To set this value in the Ceph Dashboard UI:

  1. Open Ceph Dashboard UI.

  2. Go to Cluster  OSDs  Cluster-wide configuration.

  3. Select PG scrub and expand the Advanced section.

  4. Set the value for Requested Scrub Priority.

    ceph scrubbing 1
    Figure 1. Ceph Dashboard UI: Requested Scrub Priority

Or use Ceph CLI from the rook-operator pod in the openshift-storage project:

Example: Set Requested Scrub Priority via CLI
ceph config --conf=/var/lib/rook/openshift-storage/openshift-storage.config set osd osd_requested_scrub_priority 10

3.1.2. Configuring concurrent scrubbing processes

Allow only one scrubbing process per OSD by setting osd_max_scrubs = 1.

This parameter defines how many concurrent scrubbing processes can run on a single OSD. This helps to:

  • reduce disk and CPU load;

  • prevent degraded performance for client requests;

  • ensure cluster stability in production environments.

OSD (Object Storage Daemon) is a key Ceph component that stores data, processes read/write requests, and performs scrubbing. Each OSD works independently, and data integrity checks (scrubs) are local operations.

If your cluster contains a large number of PGs (Placement Groups) that have missed scrubbing ("overdue"), you may temporarily increase osd_max_scrubs to 4.

This will speed up overdue scrubbing but may increase the load.
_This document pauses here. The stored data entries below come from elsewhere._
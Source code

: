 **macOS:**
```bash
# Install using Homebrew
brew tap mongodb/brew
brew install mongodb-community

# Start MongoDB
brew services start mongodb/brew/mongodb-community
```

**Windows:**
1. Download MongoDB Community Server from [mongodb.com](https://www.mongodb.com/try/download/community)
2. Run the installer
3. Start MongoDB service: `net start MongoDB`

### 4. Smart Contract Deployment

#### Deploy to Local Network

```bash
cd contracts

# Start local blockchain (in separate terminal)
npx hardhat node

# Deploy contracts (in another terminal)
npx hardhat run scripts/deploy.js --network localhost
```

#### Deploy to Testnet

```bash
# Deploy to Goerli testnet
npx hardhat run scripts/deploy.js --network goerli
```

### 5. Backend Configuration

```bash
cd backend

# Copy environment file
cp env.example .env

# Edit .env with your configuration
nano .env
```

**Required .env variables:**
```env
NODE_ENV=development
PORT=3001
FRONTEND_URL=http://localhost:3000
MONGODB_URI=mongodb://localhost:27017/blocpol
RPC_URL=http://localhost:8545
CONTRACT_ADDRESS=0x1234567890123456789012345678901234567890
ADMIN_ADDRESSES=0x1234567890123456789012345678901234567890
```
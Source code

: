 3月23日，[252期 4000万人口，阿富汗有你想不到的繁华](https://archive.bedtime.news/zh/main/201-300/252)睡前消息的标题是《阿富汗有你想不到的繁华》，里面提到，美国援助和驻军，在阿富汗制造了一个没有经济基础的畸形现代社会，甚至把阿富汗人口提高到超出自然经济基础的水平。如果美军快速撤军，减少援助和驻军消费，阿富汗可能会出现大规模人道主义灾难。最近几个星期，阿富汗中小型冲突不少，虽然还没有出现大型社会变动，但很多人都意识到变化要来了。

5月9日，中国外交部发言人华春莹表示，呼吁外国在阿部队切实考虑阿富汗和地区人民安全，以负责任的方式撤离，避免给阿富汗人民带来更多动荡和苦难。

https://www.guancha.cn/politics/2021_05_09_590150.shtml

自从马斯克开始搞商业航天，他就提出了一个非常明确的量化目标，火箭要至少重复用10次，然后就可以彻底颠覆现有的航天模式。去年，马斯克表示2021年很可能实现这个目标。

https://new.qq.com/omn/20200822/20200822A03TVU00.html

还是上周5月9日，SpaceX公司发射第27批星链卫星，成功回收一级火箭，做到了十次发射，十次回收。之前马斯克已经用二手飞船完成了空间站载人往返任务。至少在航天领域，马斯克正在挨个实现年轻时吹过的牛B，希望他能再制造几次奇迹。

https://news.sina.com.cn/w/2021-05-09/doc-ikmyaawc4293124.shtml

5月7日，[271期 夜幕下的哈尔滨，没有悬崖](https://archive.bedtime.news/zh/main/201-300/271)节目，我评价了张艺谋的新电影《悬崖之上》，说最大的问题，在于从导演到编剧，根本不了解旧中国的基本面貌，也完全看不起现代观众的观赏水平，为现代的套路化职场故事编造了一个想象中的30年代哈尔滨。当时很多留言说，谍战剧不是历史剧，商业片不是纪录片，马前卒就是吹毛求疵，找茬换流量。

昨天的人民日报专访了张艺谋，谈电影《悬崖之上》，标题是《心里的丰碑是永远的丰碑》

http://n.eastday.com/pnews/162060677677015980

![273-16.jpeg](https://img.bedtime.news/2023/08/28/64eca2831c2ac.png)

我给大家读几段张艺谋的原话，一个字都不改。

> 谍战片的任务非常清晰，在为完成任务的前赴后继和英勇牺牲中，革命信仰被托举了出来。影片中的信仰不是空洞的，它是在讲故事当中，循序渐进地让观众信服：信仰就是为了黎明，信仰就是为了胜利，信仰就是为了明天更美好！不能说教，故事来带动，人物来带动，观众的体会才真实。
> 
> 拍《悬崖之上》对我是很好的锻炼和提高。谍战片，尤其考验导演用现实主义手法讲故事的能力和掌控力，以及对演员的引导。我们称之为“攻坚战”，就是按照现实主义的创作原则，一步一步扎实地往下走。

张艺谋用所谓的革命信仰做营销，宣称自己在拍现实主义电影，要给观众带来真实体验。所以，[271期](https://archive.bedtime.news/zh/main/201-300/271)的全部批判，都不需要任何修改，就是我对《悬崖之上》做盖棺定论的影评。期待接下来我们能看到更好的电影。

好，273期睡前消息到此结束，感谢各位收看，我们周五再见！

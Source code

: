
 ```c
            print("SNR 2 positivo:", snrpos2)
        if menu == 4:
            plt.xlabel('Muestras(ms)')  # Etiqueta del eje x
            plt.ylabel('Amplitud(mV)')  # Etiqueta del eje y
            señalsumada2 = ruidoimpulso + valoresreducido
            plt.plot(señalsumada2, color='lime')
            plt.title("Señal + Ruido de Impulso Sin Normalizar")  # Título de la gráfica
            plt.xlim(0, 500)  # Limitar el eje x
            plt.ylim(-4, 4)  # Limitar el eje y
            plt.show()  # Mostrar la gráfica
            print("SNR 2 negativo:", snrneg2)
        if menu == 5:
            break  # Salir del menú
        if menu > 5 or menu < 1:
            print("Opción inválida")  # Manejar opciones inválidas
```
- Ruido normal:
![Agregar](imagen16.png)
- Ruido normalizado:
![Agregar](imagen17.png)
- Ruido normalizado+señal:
❗ Revert to 1 once scrubbing completes.

➡️ See PG states: Placement Group States.

To change the value in the Ceph Dashboard UI:

  1. Open the Ceph Dashboard UI.

  2. Navigate to Cluster  OSDs  Cluster-wide configuration.

  3. Select PG scrub and set Max Scrubs.

    ceph scrubbing 2
    Figure 2. Ceph Dashboard UI: Max Scrubs

Or use Ceph CLI from the rook-operator pod in the openshift-storage project:

Example: Set Max Scrubs via CLI
ceph config --conf=/var/lib/rook/openshift-storage/openshift-storage.config set osd osd_max_scrubs 1

3.2. Disabling automatic deep scrubbing

Ceph runs deep scrubbing automatically by default. It ensures data integrity by checking actual object content but uses more resources than regular scrubbing because it checks object contents, not just metadata.

In production, run deep scrubbing manually during maintenance windows or low-load periods. This prevents:

  • excessive disk usage on OSDs;

  • degraded performance of other Platform services;

  • risk to critical operations.

Learn more: Manual deep scrubbing.

3.2.1. How to disable automatic deep scrubbing

To block automatic deep scrubbing, apply the nodeep-scrub flag at the pool level:

  1. Locate the ceph.conf file path used by your cluster (example below specifies it explicitly).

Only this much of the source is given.